EM Algorithm EM算法

EM algorithm is a iterative optimization algorithm. EM is the abbreviation of expectation maximization. EM do not apply for all the optimization problems.

Remember! EM always converge but it can be a local optima.

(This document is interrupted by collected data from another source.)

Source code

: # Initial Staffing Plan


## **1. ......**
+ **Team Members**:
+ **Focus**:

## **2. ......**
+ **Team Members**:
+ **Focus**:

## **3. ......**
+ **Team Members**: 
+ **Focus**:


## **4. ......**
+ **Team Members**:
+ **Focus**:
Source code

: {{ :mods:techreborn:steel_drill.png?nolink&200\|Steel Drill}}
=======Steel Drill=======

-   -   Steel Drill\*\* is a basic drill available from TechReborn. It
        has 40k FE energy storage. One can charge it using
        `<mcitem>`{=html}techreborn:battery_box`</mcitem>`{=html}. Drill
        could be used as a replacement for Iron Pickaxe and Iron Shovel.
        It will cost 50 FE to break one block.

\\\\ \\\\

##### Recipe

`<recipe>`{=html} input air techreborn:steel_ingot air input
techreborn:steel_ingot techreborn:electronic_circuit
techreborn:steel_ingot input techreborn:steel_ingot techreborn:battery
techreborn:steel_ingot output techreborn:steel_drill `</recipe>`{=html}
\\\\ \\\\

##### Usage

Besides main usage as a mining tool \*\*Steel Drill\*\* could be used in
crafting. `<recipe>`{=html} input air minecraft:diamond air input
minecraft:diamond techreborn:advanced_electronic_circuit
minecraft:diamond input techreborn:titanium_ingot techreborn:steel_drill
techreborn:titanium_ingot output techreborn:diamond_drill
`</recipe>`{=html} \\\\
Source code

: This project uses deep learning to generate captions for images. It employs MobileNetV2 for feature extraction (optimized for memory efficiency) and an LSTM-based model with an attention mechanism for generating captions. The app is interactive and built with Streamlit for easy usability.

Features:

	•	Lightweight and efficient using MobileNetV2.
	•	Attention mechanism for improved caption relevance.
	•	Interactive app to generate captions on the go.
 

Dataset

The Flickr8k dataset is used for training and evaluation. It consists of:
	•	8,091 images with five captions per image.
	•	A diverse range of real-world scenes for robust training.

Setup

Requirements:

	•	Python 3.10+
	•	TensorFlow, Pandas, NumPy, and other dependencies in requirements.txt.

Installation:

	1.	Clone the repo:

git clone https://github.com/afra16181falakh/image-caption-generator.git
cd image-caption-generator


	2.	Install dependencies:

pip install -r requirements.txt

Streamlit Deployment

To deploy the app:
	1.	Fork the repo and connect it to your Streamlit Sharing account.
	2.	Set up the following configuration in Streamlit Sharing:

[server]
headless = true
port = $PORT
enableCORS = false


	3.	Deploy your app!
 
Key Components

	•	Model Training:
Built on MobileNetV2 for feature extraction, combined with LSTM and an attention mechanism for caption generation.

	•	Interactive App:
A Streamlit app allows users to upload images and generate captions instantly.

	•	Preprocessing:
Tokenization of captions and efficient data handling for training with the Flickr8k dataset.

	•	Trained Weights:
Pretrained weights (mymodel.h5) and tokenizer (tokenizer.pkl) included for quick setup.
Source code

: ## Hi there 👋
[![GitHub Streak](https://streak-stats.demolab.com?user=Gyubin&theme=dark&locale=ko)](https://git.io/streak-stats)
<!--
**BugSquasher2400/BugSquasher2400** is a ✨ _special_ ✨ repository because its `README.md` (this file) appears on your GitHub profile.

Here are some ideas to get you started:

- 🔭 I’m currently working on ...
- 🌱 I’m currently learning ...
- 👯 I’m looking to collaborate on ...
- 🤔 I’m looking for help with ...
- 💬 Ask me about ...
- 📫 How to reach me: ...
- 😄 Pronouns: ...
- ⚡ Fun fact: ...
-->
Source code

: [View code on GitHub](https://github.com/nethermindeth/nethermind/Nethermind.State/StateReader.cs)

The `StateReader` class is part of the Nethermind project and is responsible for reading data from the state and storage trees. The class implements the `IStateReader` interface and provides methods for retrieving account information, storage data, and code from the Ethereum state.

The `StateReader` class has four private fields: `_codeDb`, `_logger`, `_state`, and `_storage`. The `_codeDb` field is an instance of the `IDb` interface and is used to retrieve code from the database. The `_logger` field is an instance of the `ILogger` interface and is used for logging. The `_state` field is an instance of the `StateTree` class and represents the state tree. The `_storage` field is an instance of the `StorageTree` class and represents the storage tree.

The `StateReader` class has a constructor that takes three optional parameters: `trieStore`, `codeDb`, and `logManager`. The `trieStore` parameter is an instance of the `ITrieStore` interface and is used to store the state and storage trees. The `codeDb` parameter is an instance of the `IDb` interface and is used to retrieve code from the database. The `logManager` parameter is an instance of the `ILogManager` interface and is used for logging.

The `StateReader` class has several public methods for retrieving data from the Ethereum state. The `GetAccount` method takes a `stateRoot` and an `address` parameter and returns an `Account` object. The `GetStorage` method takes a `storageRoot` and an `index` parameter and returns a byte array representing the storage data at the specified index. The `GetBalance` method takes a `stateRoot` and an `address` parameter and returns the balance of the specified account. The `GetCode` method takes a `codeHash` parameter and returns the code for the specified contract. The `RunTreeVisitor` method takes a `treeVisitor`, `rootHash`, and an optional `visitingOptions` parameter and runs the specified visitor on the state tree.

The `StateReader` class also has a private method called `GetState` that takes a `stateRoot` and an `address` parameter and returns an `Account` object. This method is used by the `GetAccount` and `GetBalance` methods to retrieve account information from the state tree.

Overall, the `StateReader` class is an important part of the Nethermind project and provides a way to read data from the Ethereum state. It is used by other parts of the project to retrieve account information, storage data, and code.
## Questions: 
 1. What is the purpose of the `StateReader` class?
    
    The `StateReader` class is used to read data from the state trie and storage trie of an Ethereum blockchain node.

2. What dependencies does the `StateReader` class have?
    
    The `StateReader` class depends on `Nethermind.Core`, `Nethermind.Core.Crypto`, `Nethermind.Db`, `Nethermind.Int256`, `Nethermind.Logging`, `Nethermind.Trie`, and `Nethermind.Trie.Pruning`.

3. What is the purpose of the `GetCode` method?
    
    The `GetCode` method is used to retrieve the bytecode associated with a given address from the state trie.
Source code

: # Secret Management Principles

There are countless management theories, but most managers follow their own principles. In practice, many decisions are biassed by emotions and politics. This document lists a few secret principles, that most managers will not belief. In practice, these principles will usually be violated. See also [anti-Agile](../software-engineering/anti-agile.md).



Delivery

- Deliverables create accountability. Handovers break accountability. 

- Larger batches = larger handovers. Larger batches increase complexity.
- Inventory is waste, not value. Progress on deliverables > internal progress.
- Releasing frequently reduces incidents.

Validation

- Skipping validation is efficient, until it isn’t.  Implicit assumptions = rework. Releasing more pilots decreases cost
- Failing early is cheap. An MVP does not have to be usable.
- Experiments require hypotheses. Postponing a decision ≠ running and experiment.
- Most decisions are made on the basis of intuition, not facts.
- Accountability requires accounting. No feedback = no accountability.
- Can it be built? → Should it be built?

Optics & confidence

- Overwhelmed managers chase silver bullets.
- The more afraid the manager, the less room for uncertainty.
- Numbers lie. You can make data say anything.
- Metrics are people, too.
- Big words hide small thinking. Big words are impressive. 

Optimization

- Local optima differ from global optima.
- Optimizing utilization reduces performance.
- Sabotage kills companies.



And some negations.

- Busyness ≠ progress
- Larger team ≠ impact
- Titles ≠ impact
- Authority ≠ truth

EM applies for GMM, K-Means clustering, HMM, etc.

Jensen’s Inequality

convex function $f, f’’ > 0$; concave function $f, f’’<0$
$E[f(x)] \geq f(E[x]) \ \ \ \ \ f$ is convex
$E[f(x)] \leq f(E[x]) \ \ \ \ \ f$ is concave
If and only if $x$ is constant equal sign is taken.
图片来源
在这里插入图片描述

EM

${z_i}_{i=1\sim N}$ — $x_i$ belongs to $(z_i)^{th}$ distribution
$Q_i(z_i)$ — the probability distribution of $z_i$
(You can also turn $z_i$ into a vector and each dimension represents the probability.)

MLE:
$\max E(\theta)$
$E(\theta) = \prod\limits_{i=1}^N P(x_i|\theta) = \prod\limits_{i=1}^N [\sum\limits_{z_i}P(x_i, z_i | \theta)]$
$l(\theta) = \sum\limits_{i=1}^N\log[\sum\limits_{z_i} P(x_i,z_i|\theta)]$

$\theta_i$ — the parameter of $i^{th}$ iteration

randomize theta_0
while (!converge)
{
$$
\ \ \ \ \ \ \ \ E-step: \ \
\ \ \ \ \ \ \ \ \ \ \ \ \ \ \ \ Q_i(z_i) = \frac{P(x_i, z_i|\theta_k)}{\sum\limits_{z_i} P(x_i,z_i|\theta_k)} \
\ \ \ \ \ \ \ \ M-step: \ \
\ \ \ \ \ \ \ \ \ \ \ \ \ \ \ \ \theta_{k+1} = \arg\max\limits_{\theta}\sum\limits_{i=1}^N\sum\limits_{z_i} Q_i(z_i)\log \frac{P(x_i,z_i|\theta)}{Q_i(z_i)}\
$$
}

Jensen’s inequality applies in M-step and the prove of convergence.